**Problem details:**
Below are records. Return each one exactly as written.

**Material provided:**
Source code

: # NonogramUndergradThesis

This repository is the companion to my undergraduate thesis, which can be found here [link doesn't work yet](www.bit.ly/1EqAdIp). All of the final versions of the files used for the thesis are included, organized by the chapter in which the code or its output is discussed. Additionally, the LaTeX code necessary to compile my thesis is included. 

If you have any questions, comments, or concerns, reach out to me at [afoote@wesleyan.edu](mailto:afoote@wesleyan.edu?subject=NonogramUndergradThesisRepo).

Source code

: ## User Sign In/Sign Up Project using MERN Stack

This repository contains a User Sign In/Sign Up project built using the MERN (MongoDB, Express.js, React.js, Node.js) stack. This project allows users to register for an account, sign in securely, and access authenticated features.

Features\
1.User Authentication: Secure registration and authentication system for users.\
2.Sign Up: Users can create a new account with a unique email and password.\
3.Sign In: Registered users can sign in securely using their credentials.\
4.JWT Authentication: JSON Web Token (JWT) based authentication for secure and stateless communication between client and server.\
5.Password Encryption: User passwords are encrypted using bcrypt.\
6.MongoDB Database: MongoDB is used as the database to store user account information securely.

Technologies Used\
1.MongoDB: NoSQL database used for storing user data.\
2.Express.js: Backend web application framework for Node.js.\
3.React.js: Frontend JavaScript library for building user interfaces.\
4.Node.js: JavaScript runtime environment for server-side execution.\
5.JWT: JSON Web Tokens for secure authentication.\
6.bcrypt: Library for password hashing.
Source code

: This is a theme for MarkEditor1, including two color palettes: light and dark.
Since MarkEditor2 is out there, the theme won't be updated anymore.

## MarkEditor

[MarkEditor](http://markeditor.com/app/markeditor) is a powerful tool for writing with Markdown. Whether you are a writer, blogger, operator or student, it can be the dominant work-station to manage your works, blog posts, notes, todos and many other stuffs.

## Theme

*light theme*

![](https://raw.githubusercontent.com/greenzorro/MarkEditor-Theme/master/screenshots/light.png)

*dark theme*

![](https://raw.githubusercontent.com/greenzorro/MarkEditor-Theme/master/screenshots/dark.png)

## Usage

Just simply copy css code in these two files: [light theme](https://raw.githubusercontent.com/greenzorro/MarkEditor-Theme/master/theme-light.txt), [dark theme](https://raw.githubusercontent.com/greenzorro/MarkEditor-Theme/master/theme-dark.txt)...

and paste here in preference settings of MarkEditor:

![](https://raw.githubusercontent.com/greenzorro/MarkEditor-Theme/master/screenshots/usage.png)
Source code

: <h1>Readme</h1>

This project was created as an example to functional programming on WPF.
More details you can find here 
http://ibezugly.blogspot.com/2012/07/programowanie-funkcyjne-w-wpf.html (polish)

**Output below:**
Source code

: # NonogramUndergradThesis

This repository is the companion to my undergraduate thesis, which can be found here [link doesn't work yet](www.bit.ly/1EqAdIp). All of the final versions of the files used for the thesis are included, organized by the chapter in which the code or its output is discussed. Additionally, the LaTeX code necessary to compile my thesis is included. 

If you have any questions, comments, or concerns, reach out to me at [afoote@wesleyan.edu](mailto:afoote@wesleyan.edu?subject=NonogramUndergradThesisRepo).

Source code

: ## User Sign In/Sign Up Project using MERN Stack

This repository contains a User Sign In/Sign Up project built using the MERN (MongoDB, Express.js, React.js, Node.js) stack. This project allows users to register for an account, sign in securely, and access authenticated features.

Features\
1.User Authentication: Secure registration and authentication system for users.\
2.Sign Up: Users can create a new account with a unique email and password.\
3.Sign In: Registered users can sign in securely using their credentials.\
4.JWT Authentication: JSON Web Token (JWT) based authentication for secure and stateless communication between client and server.\
5.Password Encryption: User passwords are encrypted using bcrypt.\
6.MongoDB Database: MongoDB is used as the database to store user account information securely.

Technologies Used\
1.MongoDB: NoSQL database used for storing user data.\
2.Express.js: Backend web application framework for Node.js.\
3.React.js: Frontend JavaScript library for building user interfaces.\
4.Node.js: JavaScript runtime environment for server-side execution.\
5.JWT: JSON Web Tokens for secure authentication.\
6.bcrypt: Library for password hashing.
Source code

: This is a theme for MarkEditor1, including two color palettes: light and dark.
Since MarkEditor2 is out there, the theme won't be updated anymore.

## MarkEditor

[MarkEditor](http://markeditor.com/app/markeditor) is a powerful tool for writing with Markdown. Whether you are a writer, blogger, operator or student, it can be the dominant work-station to manage your works, blog posts, notes, todos and many other stuffs.

## Theme

*light theme*

![](https://raw.githubusercontent.com/greenzorro/MarkEditor-Theme/master/screenshots/light.png)

*dark theme*

![](https://raw.githubusercontent.com/greenzorro/MarkEditor-Theme/master/screenshots/dark.png)

## Usage

Just simply copy css code in these two files: [light theme](https://raw.githubusercontent.com/greenzorro/MarkEditor-Theme/master/theme-light.txt), [dark theme](https://raw.githubusercontent.com/greenzorro/MarkEditor-Theme/master/theme-dark.txt)...

and paste here in preference settings of MarkEditor:

![](https://raw.githubusercontent.com/greenzorro/MarkEditor-Theme/master/screenshots/usage.png)
Source code

: <h1>Readme</h1>

This project was created as an example to functional programming on WPF.
More details you can find here 
http://ibezugly.blogspot.com/2012/07/programowanie-funkcyjne-w-wpf.html (polish)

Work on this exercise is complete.